(Plain-text document sources)
****************************************

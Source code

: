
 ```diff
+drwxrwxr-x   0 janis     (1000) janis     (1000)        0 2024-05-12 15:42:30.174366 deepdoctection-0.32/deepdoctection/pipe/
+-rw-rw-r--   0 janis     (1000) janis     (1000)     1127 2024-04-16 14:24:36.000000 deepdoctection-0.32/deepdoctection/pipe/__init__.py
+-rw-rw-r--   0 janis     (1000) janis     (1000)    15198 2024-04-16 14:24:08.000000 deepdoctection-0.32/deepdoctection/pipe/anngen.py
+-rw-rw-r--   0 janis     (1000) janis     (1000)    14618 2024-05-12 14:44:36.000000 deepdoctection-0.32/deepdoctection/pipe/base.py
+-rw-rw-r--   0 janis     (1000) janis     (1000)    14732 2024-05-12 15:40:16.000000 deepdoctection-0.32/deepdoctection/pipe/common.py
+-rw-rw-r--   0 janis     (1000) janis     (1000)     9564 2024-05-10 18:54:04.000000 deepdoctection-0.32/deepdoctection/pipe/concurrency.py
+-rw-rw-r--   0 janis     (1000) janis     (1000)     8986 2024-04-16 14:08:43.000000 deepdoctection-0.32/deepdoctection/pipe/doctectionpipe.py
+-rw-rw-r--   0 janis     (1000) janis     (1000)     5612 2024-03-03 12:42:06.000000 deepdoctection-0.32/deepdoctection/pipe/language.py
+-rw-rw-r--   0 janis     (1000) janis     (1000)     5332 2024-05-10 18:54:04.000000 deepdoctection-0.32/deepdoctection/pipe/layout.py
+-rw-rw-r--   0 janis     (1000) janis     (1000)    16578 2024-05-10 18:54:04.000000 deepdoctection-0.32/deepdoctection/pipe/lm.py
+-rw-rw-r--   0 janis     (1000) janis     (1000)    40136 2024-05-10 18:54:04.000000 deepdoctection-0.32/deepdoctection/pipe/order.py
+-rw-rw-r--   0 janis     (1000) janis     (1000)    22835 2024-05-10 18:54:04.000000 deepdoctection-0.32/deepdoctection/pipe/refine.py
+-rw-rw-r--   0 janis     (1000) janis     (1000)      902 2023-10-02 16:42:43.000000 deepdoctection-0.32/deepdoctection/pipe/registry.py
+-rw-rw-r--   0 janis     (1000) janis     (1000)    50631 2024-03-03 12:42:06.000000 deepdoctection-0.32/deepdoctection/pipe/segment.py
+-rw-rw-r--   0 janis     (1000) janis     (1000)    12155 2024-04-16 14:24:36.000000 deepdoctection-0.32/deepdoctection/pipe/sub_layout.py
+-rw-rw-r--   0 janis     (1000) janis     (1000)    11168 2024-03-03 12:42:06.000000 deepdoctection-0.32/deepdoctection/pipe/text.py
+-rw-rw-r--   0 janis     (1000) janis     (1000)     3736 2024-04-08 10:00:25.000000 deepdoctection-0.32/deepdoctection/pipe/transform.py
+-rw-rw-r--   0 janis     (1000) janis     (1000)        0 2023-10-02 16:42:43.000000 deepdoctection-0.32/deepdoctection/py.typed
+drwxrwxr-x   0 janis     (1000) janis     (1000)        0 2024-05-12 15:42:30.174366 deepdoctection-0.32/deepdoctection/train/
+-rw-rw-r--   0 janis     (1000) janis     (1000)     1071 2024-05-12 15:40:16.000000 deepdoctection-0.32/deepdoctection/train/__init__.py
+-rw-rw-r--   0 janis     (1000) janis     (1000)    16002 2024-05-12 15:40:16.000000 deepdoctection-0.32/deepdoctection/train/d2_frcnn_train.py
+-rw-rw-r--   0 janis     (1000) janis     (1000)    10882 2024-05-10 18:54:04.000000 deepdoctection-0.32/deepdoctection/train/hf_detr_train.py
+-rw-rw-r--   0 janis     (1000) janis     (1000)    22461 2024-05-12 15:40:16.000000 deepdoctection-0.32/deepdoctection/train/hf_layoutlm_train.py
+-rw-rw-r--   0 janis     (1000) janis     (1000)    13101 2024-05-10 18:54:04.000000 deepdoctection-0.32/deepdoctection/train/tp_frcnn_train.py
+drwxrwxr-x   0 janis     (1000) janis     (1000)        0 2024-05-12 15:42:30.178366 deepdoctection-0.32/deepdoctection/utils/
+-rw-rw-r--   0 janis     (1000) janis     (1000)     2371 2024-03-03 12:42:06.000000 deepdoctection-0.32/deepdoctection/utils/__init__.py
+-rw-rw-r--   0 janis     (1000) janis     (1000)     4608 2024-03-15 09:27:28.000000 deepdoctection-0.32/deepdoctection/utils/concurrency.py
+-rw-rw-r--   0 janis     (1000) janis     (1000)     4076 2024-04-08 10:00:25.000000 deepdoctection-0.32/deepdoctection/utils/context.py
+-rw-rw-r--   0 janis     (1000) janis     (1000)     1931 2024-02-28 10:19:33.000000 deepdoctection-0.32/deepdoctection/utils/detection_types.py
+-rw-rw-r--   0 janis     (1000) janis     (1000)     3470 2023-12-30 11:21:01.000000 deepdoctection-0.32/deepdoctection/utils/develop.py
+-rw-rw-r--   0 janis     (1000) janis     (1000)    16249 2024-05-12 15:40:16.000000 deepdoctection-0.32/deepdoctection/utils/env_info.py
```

****************************************

§ **Exercise prompt**
Write down every line of the data exactly as it appears above.

§ **Problem solution**
Source code

:
 ```diff
+drwxrwxr-x   0 janis     (1000) janis     (1000)        0 2024-05-12 15:42:30.174366 deepdoctection-0.32/deepdoctection/pipe/
+-rw-rw-r--   0 janis     (1000) janis     (1000)     1127 2024-04-16 14:24:36.000000 deepdoctection-0.32/deepdoctection/pipe/__init__.py
+-rw-rw-r--   0 janis     (1000) janis     (1000)    15198 2024-04-16 14:24:08.000000 deepdoctection-0.32/deepdoctection/pipe/anngen.py
+-rw-rw-r--   0 janis     (1000) janis     (1000)    14618 2024-05-12 14:44:36.000000 deepdoctection-0.32/deepdoctection/pipe/base.py
+-rw-rw-r--   0 janis     (1000) janis     (1000)    14732 2024-05-12 15:40:16.000000 deepdoctection-0.32/deepdoctection/pipe/common.py
+-rw-rw-r--   0 janis     (1000) janis     (1000)     9564 2024-05-10 18:54:04.000000 deepdoctection-0.32/deepdoctection/pipe/concurrency.py
+-rw-rw-r--   0 janis     (1000) janis     (1000)     8986 2024-04-16 14:08:43.000000 deepdoctection-0.32/deepdoctection/pipe/doctectionpipe.py
+-rw-rw-r--   0 janis     (1000) janis     (1000)     5612 2024-03-03 12:42:06.000000 deepdoctection-0.32/deepdoctection/pipe/language.py
+-rw-rw-r--   0 janis     (1000) janis     (1000)     5332 2024-05-10 18:54:04.000000 deepdoctection-0.32/deepdoctection/pipe/layout.py
+-rw-rw-r--   0 janis     (1000) janis     (1000)    16578 2024-05-10 18:54:04.000000 deepdoctection-0.32/deepdoctection/pipe/lm.py
+-rw-rw-r--   0 janis     (1000) janis     (1000)    40136 2024-05-10 18:54:04.000000 deepdoctection-0.32/deepdoctection/pipe/order.py
+-rw-rw-r--   0 janis     (1000) janis     (1000)    22835 2024-05-10 18:54:04.000000 deepdoctection-0.32/deepdoctection/pipe/refine.py
+-rw-rw-r--   0 janis     (1000) janis     (1000)      902 2023-10-02 16:42:43.000000 deepdoctection-0.32/deepdoctection/pipe/registry.py
+-rw-rw-r--   0 janis     (1000) janis     (1000)    50631 2024-03-03 12:42:06.000000 deepdoctection-0.32/deepdoctection/pipe/segment.py
+-rw-rw-r--   0 janis     (1000) janis     (1000)    12155 2024-04-16 14:24:36.000000 deepdoctection-0.32/deepdoctection/pipe/sub_layout.py
+-rw-rw-r--   0 janis     (1000) janis     (1000)    11168 2024-03-03 12:42:06.000000 deepdoctection-0.32/deepdoctection/pipe/text.py
+-rw-rw-r--   0 janis     (1000) janis     (1000)     3736 2024-04-08 10:00:25.000000 deepdoctection-0.32/deepdoctection/pipe/transform.py
+-rw-rw-r--   0 janis     (1000) janis     (1000)        0 2023-10-02 16:42:43.000000 deepdoctection-0.32/deepdoctection/py.typed
+drwxrwxr-x   0 janis     (1000) janis     (1000)        0 2024-05-12 15:42:30.174366 deepdoctection-0.32/deepdoctection/train/
+-rw-rw-r--   0 janis     (1000) janis     (1000)     1071 2024-05-12 15:40:16.000000 deepdoctection-0.32/deepdoctection/train/__init__.py
+-rw-rw-r--   0 janis     (1000) janis     (1000)    16002 2024-05-12 15:40:16.000000 deepdoctection-0.32/deepdoctection/train/d2_frcnn_train.py
+-rw-rw-r--   0 janis     (1000) janis     (1000)    10882 2024-05-10 18:54:04.000000 deepdoctection-0.32/deepdoctection/train/hf_detr_train.py
+-rw-rw-r--   0 janis     (1000) janis     (1000)    22461 2024-05-12 15:40:16.000000 deepdoctection-0.32/deepdoctection/train/hf_layoutlm_train.py
+-rw-rw-r--   0 janis     (1000) janis     (1000)    13101 2024-05-10 18:54:04.000000 deepdoctection-0.32/deepdoctection/train/tp_frcnn_train.py
+drwxrwxr-x   0 janis     (1000) janis     (1000)        0 2024-05-12 15:42:30.178366 deepdoctection-0.32/deepdoctection/utils/
+-rw-rw-r--   0 janis     (1000) janis     (1000)     2371 2024-03-03 12:42:06.000000 deepdoctection-0.32/deepdoctection/utils/__init__.py
+-rw-rw-r--   0 janis     (1000) janis     (1000)     4608 2024-03-15 09:27:28.000000 deepdoctection-0.32/deepdoctection/utils/concurrency.py
+-rw-rw-r--   0 janis     (1000) janis     (1000)     4076 2024-04-08 10:00:25.000000 deepdoctection-0.32/deepdoctection/utils/context.py
+-rw-rw-r--   0 janis     (1000) janis     (1000)     1931 2024-02-28 10:19:33.000000 deepdoctection-0.32/deepdoctection/utils/detection_types.py
+-rw-rw-r--   0 janis     (1000) janis     (1000)     3470 2023-12-30 11:21:01.000000 deepdoctection-0.32/deepdoctection/utils/develop.py
+-rw-rw-r--   0 janis     (1000) janis     (1000)    16249 2024-05-12 15:40:16.000000 deepdoctection-0.32/deepdoctection/utils/env_info.py
```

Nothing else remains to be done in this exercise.